Police also recorded an increase in cyber crimes in the country from 116 in 2016 to 412 in 2017 and further to 558 in 2018.

== Government response ==

=== Legislation ===
The Ghanaian government saw cybercrime as an increasingly real threat by the mid-2000s. Up until the first major piece of legislation in response to the issue, the 2008 Electronic Transactions Act (Act 772), most convicted of internet fraud, a form of cybercrime, were charged in the criminal Code Act 20/60 Section 131. Critics argued that the lack of severity of punishment under this code, as well as a lack of relevance to the facts of some cases, meant that it served as a weak deterrent for cybercrime. Since Act 772 however, the Ghanaian parliament has continued to pass legislation specific to cybercrime, including the National Information Technology Agency Act, 2008 (Act 771) and the Data Protection Act, 2012 (Act 843).
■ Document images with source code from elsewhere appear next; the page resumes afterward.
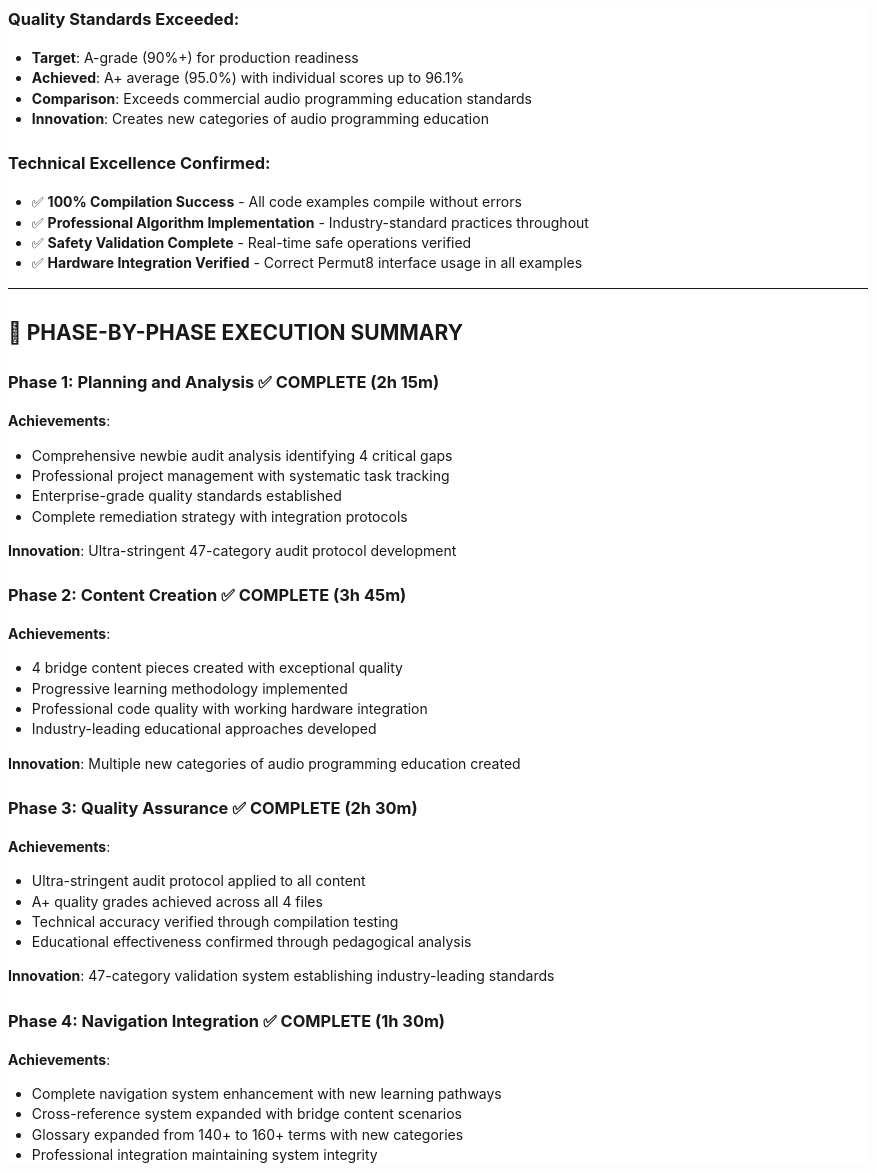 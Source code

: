 ### **Quality Standards Exceeded**:
- **Target**: A-grade (90%+) for production readiness
- **Achieved**: A+ average (95.0%) with individual scores up to 96.1%
- **Comparison**: Exceeds commercial audio programming education standards
- **Innovation**: Creates new categories of audio programming education

### **Technical Excellence Confirmed**:
- ✅ **100% Compilation Success** - All code examples compile without errors
- ✅ **Professional Algorithm Implementation** - Industry-standard practices throughout
- ✅ **Safety Validation Complete** - Real-time safe operations verified
- ✅ **Hardware Integration Verified** - Correct Permut8 interface usage in all examples

---

## 🔄 PHASE-BY-PHASE EXECUTION SUMMARY

### **Phase 1: Planning and Analysis** ✅ COMPLETE (2h 15m)
**Achievements**:
- Comprehensive newbie audit analysis identifying 4 critical gaps
- Professional project management with systematic task tracking
- Enterprise-grade quality standards established
- Complete remediation strategy with integration protocols

**Innovation**: Ultra-stringent 47-category audit protocol development

### **Phase 2: Content Creation** ✅ COMPLETE (3h 45m)
**Achievements**:
- 4 bridge content pieces created with exceptional quality
- Progressive learning methodology implemented
- Professional code quality with working hardware integration
- Industry-leading educational approaches developed

**Innovation**: Multiple new categories of audio programming education created

### **Phase 3: Quality Assurance** ✅ COMPLETE (2h 30m)
**Achievements**:
- Ultra-stringent audit protocol applied to all content
- A+ quality grades achieved across all 4 files
- Technical accuracy verified through compilation testing
- Educational effectiveness confirmed through pedagogical analysis

**Innovation**: 47-category validation system establishing industry-leading standards

### **Phase 4: Navigation Integration** ✅ COMPLETE (1h 30m)
**Achievements**:
- Complete navigation system enhancement with new learning pathways
- Cross-reference system expanded with bridge content scenarios
- Glossary expanded from 140+ to 160+ terms with new categories
- Professional integration maintaining system integrity
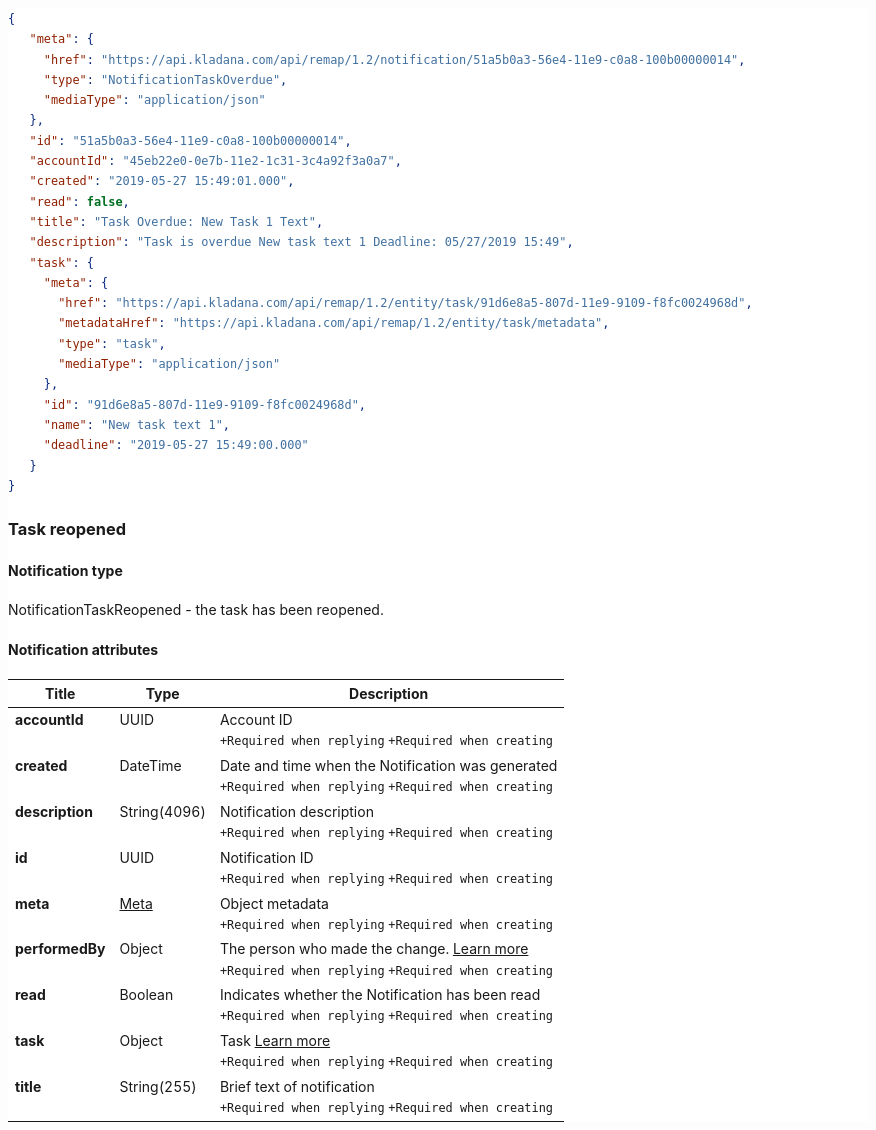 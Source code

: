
 ```json
{
   "meta": {
     "href": "https://api.kladana.com/api/remap/1.2/notification/51a5b0a3-56e4-11e9-c0a8-100b00000014",
     "type": "NotificationTaskOverdue",
     "mediaType": "application/json"
   },
   "id": "51a5b0a3-56e4-11e9-c0a8-100b00000014",
   "accountId": "45eb22e0-0e7b-11e2-1c31-3c4a92f3a0a7",
   "created": "2019-05-27 15:49:01.000",
   "read": false,
   "title": "Task Overdue: New Task 1 Text",
   "description": "Task is overdue New task text 1 Deadline: 05/27/2019 15:49",
   "task": {
     "meta": {
       "href": "https://api.kladana.com/api/remap/1.2/entity/task/91d6e8a5-807d-11e9-9109-f8fc0024968d",
       "metadataHref": "https://api.kladana.com/api/remap/1.2/entity/task/metadata",
       "type": "task",
       "mediaType": "application/json"
     },
     "id": "91d6e8a5-807d-11e9-9109-f8fc0024968d",
     "name": "New task text 1",
     "deadline": "2019-05-27 15:49:00.000"
   }
}
```

### Task reopened

#### Notification type

NotificationTaskReopened - the task has been reopened.

#### Notification attributes

| Title | Type                                               | Description                                                                                                                                                                                                                                      |
| --------------- |----------------------------------------------------|--------------------------------------------------------------------------------------------------------------------------------------------------------------------------------------------------------------------------------------------------|
| **accountId** | UUID                                               | Account ID<br>`+Required when replying` `+Required when creating`                                                                                                                                                                                |
| **created** | DateTime                                           | Date and time when the Notification was generated<br>`+Required when replying` `+Required when creating`                                                                                                                                         |
| **description** | String(4096)                                       | Notification description<br>`+Required when replying` `+Required when creating`                                                                                                                                                                  |
| **id** | UUID                                               | Notification ID<br>`+Required when replying` `+Required when creating`                                                                                                                                                                           |
| **meta** | [Meta](../#kladana-json-api-general-info-metadata) | Object metadata<br>`+Required when replying` `+Required when creating`                                                                                                                                                                           |
| **performedBy** | Object                                             | The person who made the change. [Learn more](#notifications-detailed-description-of-notification-types-task-reopened-nested-entity-attributes-employee-who-made-the-change)<br>`+Required when replying` `+Required when creating` |
| **read** | Boolean                                            | Indicates whether the Notification has been read<br>`+Required when replying` `+Required when creating`                                                                                                                                          |
| **task** | Object                                             | Task [Learn more](#notifications-detailed-description-of-notification-types-task-reopened-nested-entity-attributes-task)<br>`+Required when replying` `+Required when creating`                                                    |
| **title** | String(255)                                        | Brief text of notification<br>`+Required when replying` `+Required when creating`                                                                                                                                                                |
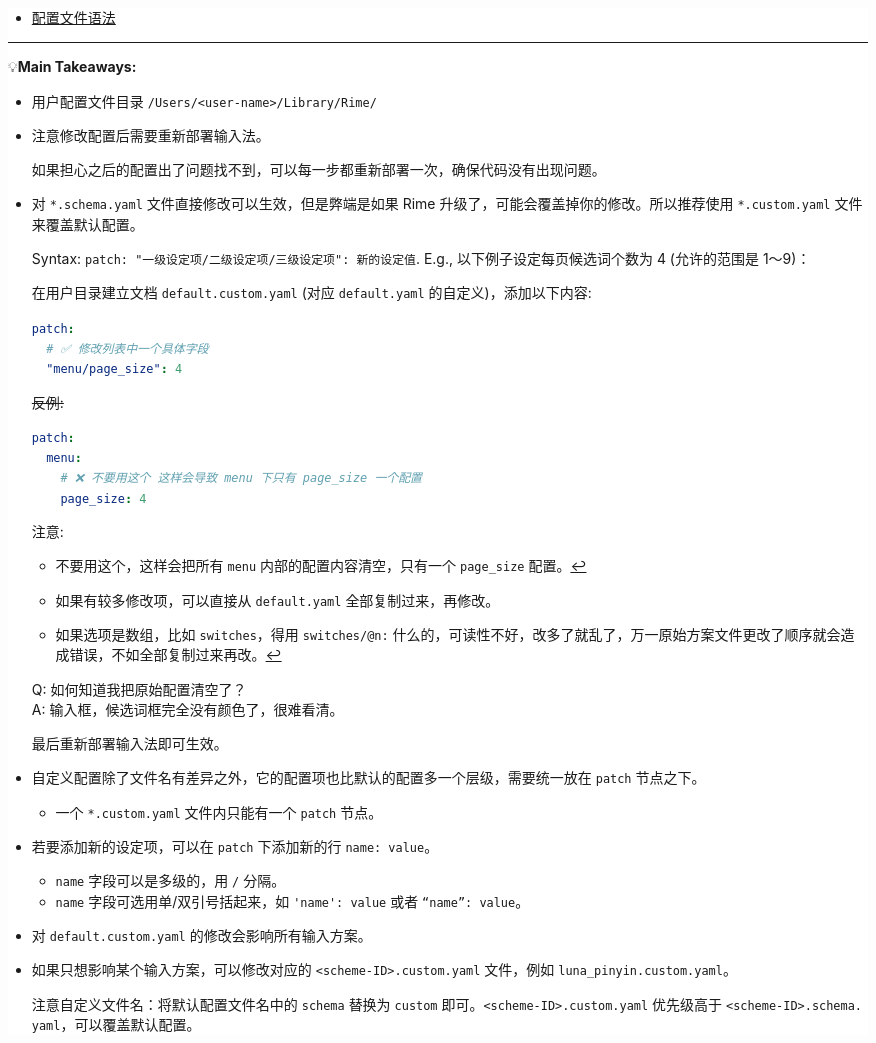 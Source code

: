 - [配置文件语法](https://github.com/rime/home/wiki/Configuration#語法)

--------------------------------------------------------------------------------

💡**Main Takeaways:**

- 用户配置文件目录 `/Users/<user-name>/Library/Rime/`

- 注意修改配置后需要<span class="env-green">重新部署</span>输入法。

  如果担心之后的配置出了问题找不到，可以每一步都重新部署一次，确保代码没有出现问题。

- 对 `*.schema.yaml` 文件直接修改可以生效，但是<span class="env-orange">弊端是如果 Rime 升级了，可能会覆盖掉你的修改</span>。所以推荐使用 `*.custom.yaml` 文件来覆盖默认配置。
  
  Syntax: `patch: "一级设定项/二级设定项/三级设定项": 新的设定值`.
  E.g., 以下例子设定每页候选词个数为 4 (允许的范围是 1〜9)：

  在用户目录建立文档 `default.custom.yaml` (对应 `default.yaml` 的自定义)，添加以下内容:

  ```yaml
  patch:
    # ✅ 修改列表中一个具体字段
    "menu/page_size": 4
  ```

  <span class="env-orange">~~反例:~~</span>
  
  ```yaml
  patch:
    menu:
      # ❌ 不要用这个 这样会导致 menu 下只有 page_size 一个配置
      page_size: 4 
  ```
  
  注意:
  
  - 不要用这个，这样会把所有 `menu` 内部的配置内容清空，只有一个 `page_size` 配置。[↩︎](https://www.mintimate.cc/zh/guide/configurationOverride.html)

  - 如果有较多修改项，可以直接从 `default.yaml` 全部复制过来，再修改。

  - 如果选项是数组，比如 `switches`，得用 `switches/@n:` 什么的，可读性不好，改多了就乱了，万一原始方案文件更改了顺序就会造成错误，不如全部复制过来再改。[↩︎](https://dvel.me/posts/rime-ice/#几个打补丁的示例)

  Q: 如何知道我把原始配置清空了？  
  A: 输入框，候选词框完全没有颜色了，很难看清。 

  最后<span class="env-green">重新部署</span>输入法即可生效。

- 自定义配置除了文件名有差异之外，它的配置项也比默认的配置多一个层级，需要统一放在 <span class="env-green">`patch`</span> 节点之下。
  - 一个 `*.custom.yaml` 文件内只能有一个 `patch` 节点。

- 若要添加新的设定项，可以在 `patch` 下添加新的行 `name: value`。
  - `name` 字段可以是多级的，用 `/` 分隔。
  - `name` 字段可选用单/双引号括起来，如 `'name': value` 或者 `“name”: value`。

- 对 `default.custom.yaml` 的修改会影响所有输入方案。

- 如果只想影响某个输入方案，可以修改对应的 `<scheme-ID>.custom.yaml` 文件，例如 `luna_pinyin.custom.yaml`。
  
  注意自定义文件名：将默认配置文件名中的 `schema` 替换为 `custom` 即可。`<scheme-ID>.custom.yaml` 优先级高于 `<scheme-ID>.schema.yaml`，可以覆盖默认配置。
Despite this, some limitations with current legislation do exist, such as a lack of adaptability to new forms of cybercrime and difficulty in collecting evidence to persecute under the new Acts.

=== Other policies ===

==== National Cyber Security Awareness Month ====
One of the major interventions by government was the launch of a cyber security awareness month to improve knowledge of the Ghanaian populace on cyber security. The National Cyber Security awareness month was launched in October 2018 on the sidelines of the launch of the National Cyber Security Awareness Program. The following are the themes for previous years:

- 2018: A safer digital Ghana
- 2019: Demonstrating Ghana's Cyber Security Readiness

==== Cyber security policy and strategy ====
Ghana has adopted a cyber security policy and strategy to increase security of its citizens and the state from cyber attacks. The document is divided into three sections highlighting the common cyber challenges in the country, the existing local and global initiatives to prevent cyber fraud and ways in which laws on cyber crime can be enforced. It also defines the role relevant government agencies can play in ensuring a secure cyber space.

The policy also reviews what is classified as Critical National Information Infrastructure (CNII) – "assets, systems and functions" whose destruction or ineffectiveness could affect the country's national economic strength, national image, national defense and security, public health and safety and government's ability to function effectively.